▸ The problem: The entries below must be retyped exactly. Pictures are to be omitted.

★ ★ ★ ★ ★

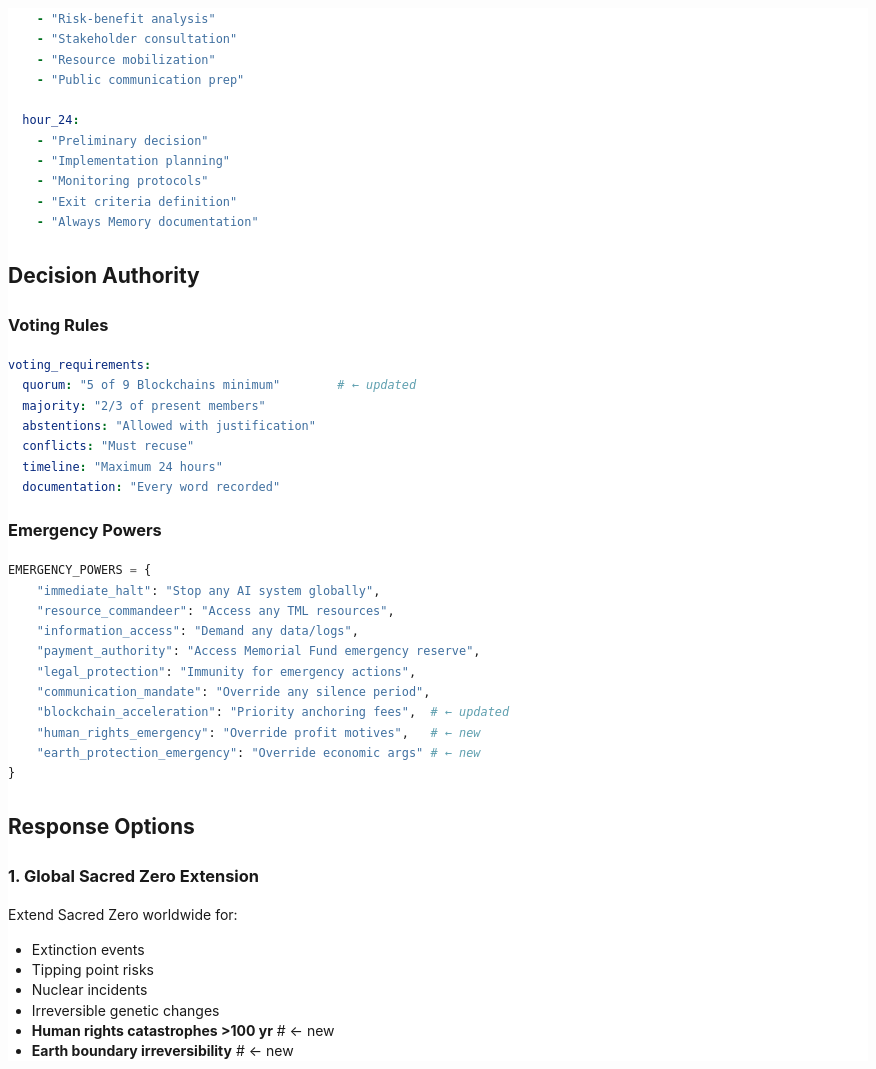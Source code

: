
 ```yaml
    - "Risk-benefit analysis"
    - "Stakeholder consultation"
    - "Resource mobilization"
    - "Public communication prep"
    
  hour_24:
    - "Preliminary decision"
    - "Implementation planning"
    - "Monitoring protocols"
    - "Exit criteria definition"
    - "Always Memory documentation"
```

## Decision Authority

### Voting Rules

```yaml
voting_requirements:
  quorum: "5 of 9 Blockchains minimum"        # ← updated
  majority: "2/3 of present members"
  abstentions: "Allowed with justification"
  conflicts: "Must recuse"
  timeline: "Maximum 24 hours"
  documentation: "Every word recorded"
```

### Emergency Powers

```python
EMERGENCY_POWERS = {
    "immediate_halt": "Stop any AI system globally",
    "resource_commandeer": "Access any TML resources",
    "information_access": "Demand any data/logs",
    "payment_authority": "Access Memorial Fund emergency reserve",
    "legal_protection": "Immunity for emergency actions",
    "communication_mandate": "Override any silence period",
    "blockchain_acceleration": "Priority anchoring fees",  # ← updated
    "human_rights_emergency": "Override profit motives",   # ← new
    "earth_protection_emergency": "Override economic args" # ← new
}
```

## Response Options

### 1. Global Sacred Zero Extension

Extend Sacred Zero worldwide for:
- Extinction events
- Tipping point risks
- Nuclear incidents
- Irreversible genetic changes
- **Human rights catastrophes >100 yr**   # ← new
- **Earth boundary irreversibility**       # ← new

★ ★ ★ ★ ★

▸ Task answer:
Source code

:
 ```yaml
    - "Risk-benefit analysis"
    - "Stakeholder consultation"
    - "Resource mobilization"
    - "Public communication prep"
    
  hour_24:
    - "Preliminary decision"
    - "Implementation planning"
    - "Monitoring protocols"
    - "Exit criteria definition"
    - "Always Memory documentation"
```

## Decision Authority

### Voting Rules

```yaml
voting_requirements:
  quorum: "5 of 9 Blockchains minimum"        # ← updated
  majority: "2/3 of present members"
  abstentions: "Allowed with justification"
  conflicts: "Must recuse"
  timeline: "Maximum 24 hours"
  documentation: "Every word recorded"
```

### Emergency Powers

```python
EMERGENCY_POWERS = {
    "immediate_halt": "Stop any AI system globally",
    "resource_commandeer": "Access any TML resources",
    "information_access": "Demand any data/logs",
    "payment_authority": "Access Memorial Fund emergency reserve",
    "legal_protection": "Immunity for emergency actions",
    "communication_mandate": "Override any silence period",
    "blockchain_acceleration": "Priority anchoring fees",  # ← updated
    "human_rights_emergency": "Override profit motives",   # ← new
    "earth_protection_emergency": "Override economic args" # ← new
}
```

## Response Options

### 1. Global Sacred Zero Extension

Extend Sacred Zero worldwide for:
- Extinction events
- Tipping point risks
- Nuclear incidents
- Irreversible genetic changes
- **Human rights catastrophes >100 yr**   # ← new
- **Earth boundary irreversibility**       # ← new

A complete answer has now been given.